3,C,30,2020-09-13,This is a comment without comma.
4,D,40,2020-09-13,This is a comment without comma.

The file contains 5 attributes that need to be loaded into Teradata.

Save the file using ASCII encoding. 

Create the destination table in Teradata

The table needs to exist in Teradata first before it can be loaded. Run the following SQL statement to create the table:

CREATE SET TABLE TestDb.TPT_TEST_CSV
(
ID VARCHAR(10) NOT NULL,
"Attr" VARCHAR(1),
"Value" VARCHAR(10),
CreatedDate VARCHAR(10),
Comments VARCHAR(255)
)
PRIMARY INDEX(ID);

Create TPT job using wizard

Now we can start to create TPT job using wizards.

1) Open tool Teradata Parallel Transporter Wizard.

It will open two windows: Command Prompt window and TPT Java GUI window as the following screenshots shows:

2020091311643-image.png

2020091311658-image.png

2) Click menu Edit and then New to start Job Wizard.

2020091311748-image.png

3) Input Job details.

  • Job Name: LOAD_TPT_TEST_CSV
  • Description: Job to load tpt_test.csv file into Teradata TestDb database.
  • Charset: ASCII (since we are not loading files with international characters).

2020091312008-image.png

4) Click Next button.

5) Specify source details accordingly.

  • Source type: File
  • File Specification: Format = DELIMITED;  Delimiter: ,

2020091312103-image.png

6) Click Next button.

7) Define columns accordingly.

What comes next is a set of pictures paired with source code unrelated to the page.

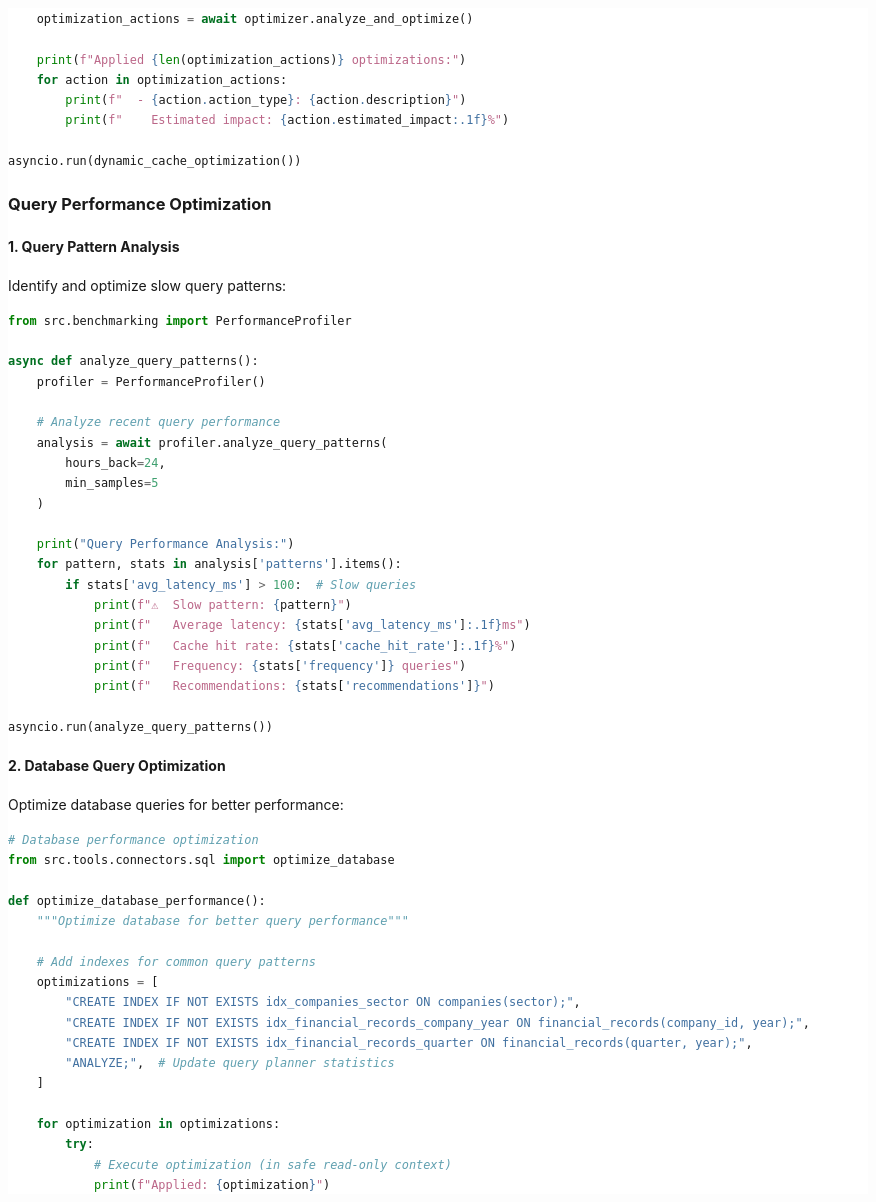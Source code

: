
 ```python
    optimization_actions = await optimizer.analyze_and_optimize()
    
    print(f"Applied {len(optimization_actions)} optimizations:")
    for action in optimization_actions:
        print(f"  - {action.action_type}: {action.description}")
        print(f"    Estimated impact: {action.estimated_impact:.1f}%")

asyncio.run(dynamic_cache_optimization())
```

### Query Performance Optimization

#### 1. Query Pattern Analysis

Identify and optimize slow query patterns:

```python
from src.benchmarking import PerformanceProfiler

async def analyze_query_patterns():
    profiler = PerformanceProfiler()
    
    # Analyze recent query performance
    analysis = await profiler.analyze_query_patterns(
        hours_back=24,
        min_samples=5
    )
    
    print("Query Performance Analysis:")
    for pattern, stats in analysis['patterns'].items():
        if stats['avg_latency_ms'] > 100:  # Slow queries
            print(f"⚠️  Slow pattern: {pattern}")
            print(f"   Average latency: {stats['avg_latency_ms']:.1f}ms")
            print(f"   Cache hit rate: {stats['cache_hit_rate']:.1f}%")
            print(f"   Frequency: {stats['frequency']} queries")
            print(f"   Recommendations: {stats['recommendations']}")

asyncio.run(analyze_query_patterns())
```

#### 2. Database Query Optimization

Optimize database queries for better performance:

```python
# Database performance optimization
from src.tools.connectors.sql import optimize_database

def optimize_database_performance():
    """Optimize database for better query performance"""
    
    # Add indexes for common query patterns
    optimizations = [
        "CREATE INDEX IF NOT EXISTS idx_companies_sector ON companies(sector);",
        "CREATE INDEX IF NOT EXISTS idx_financial_records_company_year ON financial_records(company_id, year);",
        "CREATE INDEX IF NOT EXISTS idx_financial_records_quarter ON financial_records(quarter, year);",
        "ANALYZE;",  # Update query planner statistics
    ]
    
    for optimization in optimizations:
        try:
            # Execute optimization (in safe read-only context)
            print(f"Applied: {optimization}")
```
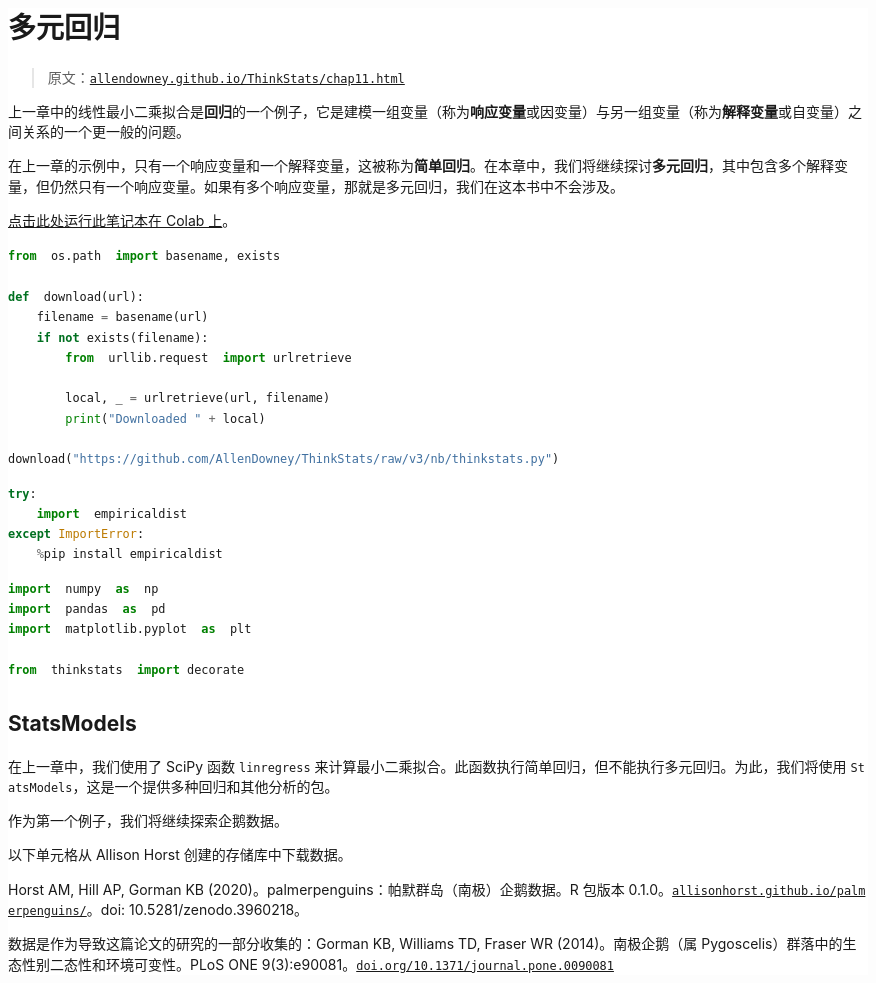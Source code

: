 # 多元回归

> 原文：[`allendowney.github.io/ThinkStats/chap11.html`](https://allendowney.github.io/ThinkStats/chap11.html)

上一章中的线性最小二乘拟合是**回归**的一个例子，它是建模一组变量（称为**响应变量**或因变量）与另一组变量（称为**解释变量**或自变量）之间关系的一个更一般的问题。

在上一章的示例中，只有一个响应变量和一个解释变量，这被称为**简单回归**。在本章中，我们将继续探讨**多元回归**，其中包含多个解释变量，但仍然只有一个响应变量。如果有多个响应变量，那就是多元回归，我们在这本书中不会涉及。

[点击此处运行此笔记本在 Colab 上](https://colab.research.google.com/github/AllenDowney/ThinkStats/blob/v3/nb/chap11.ipynb)。

```py
from  os.path  import basename, exists

def  download(url):
    filename = basename(url)
    if not exists(filename):
        from  urllib.request  import urlretrieve

        local, _ = urlretrieve(url, filename)
        print("Downloaded " + local)

download("https://github.com/AllenDowney/ThinkStats/raw/v3/nb/thinkstats.py") 
```

```py
try:
    import  empiricaldist
except ImportError:
    %pip install empiricaldist 
```

```py
import  numpy  as  np
import  pandas  as  pd
import  matplotlib.pyplot  as  plt

from  thinkstats  import decorate 
```

## StatsModels

在上一章中，我们使用了 SciPy 函数 `linregress` 来计算最小二乘拟合。此函数执行简单回归，但不能执行多元回归。为此，我们将使用 `StatsModels`，这是一个提供多种回归和其他分析的包。

作为第一个例子，我们将继续探索企鹅数据。

以下单元格从 Allison Horst 创建的存储库中下载数据。

Horst AM, Hill AP, Gorman KB (2020)。palmerpenguins：帕默群岛（南极）企鹅数据。R 包版本 0.1.0。[`allisonhorst.github.io/palmerpenguins/`](https://allisonhorst.github.io/palmerpenguins/)。doi: 10.5281/zenodo.3960218。

数据是作为导致这篇论文的研究的一部分收集的：Gorman KB, Williams TD, Fraser WR (2014)。南极企鹅（属 Pygoscelis）群落中的生态性别二态性和环境可变性。PLoS ONE 9(3):e90081。[`doi.org/10.1371/journal.pone.0090081`](https://doi.org/10.1371/journal.pone.0090081)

As the source is delimited file, only Varchar type can be implemented here. Ensure the size is big enough to store all the values in the source file.

2020091320345-image.png

8) Click Next button.

9) Config job destination details accordingly.

  • Destination Type: Teradata Table
  • Input Teradata connection details:

2020091312553-image.png

infoIn enterprise environment, authentication mechanism is usually required to be LDAP for better security. Please change the connection details accordingly. 
  • Select target table as the one created previously.

2020091314221-image.png

10) Select operator type. For this case, select Load Operator. For this operator, the destination table must be empty when the job starts otherwise the job will fail.

2020091312903-image.png

infoTPT tool is very powerful to support UPSERT and Stream operators too. These options can be used to stream data into Teradata table from a file that is constantly being updated and or can be used to update existing records or insert new records only. 

11) Click Next button.

12) Map columns from source to target:

2020091320511-image.png

warning The data types must be matching exactly otherwise you won't be able to complete this step.

13) Click Next button.

14) Finish job design. Untick 'Run Job Now' checkbox. 

2020091320634-image.png

15) Click Finish button to complete the job creation wizard. 

Run the job

In TPT main window, you will be able to see the job created. You can further edit the job too. 

2020091320803-image.png

1) Click button Run job to run the job.

2) Input an instance job name:

2020091314800-image.png

3) Click OK button to submit the job.

4) Wait for the job to be completed. For this case, the job will fail due the following error:

TPT10508: RDBMS error 3707: Syntax error, expected something like a name or a Unicode delimited identifier or an 'UDFCALLNAME' keyword between ',' and the 'Value' keyword.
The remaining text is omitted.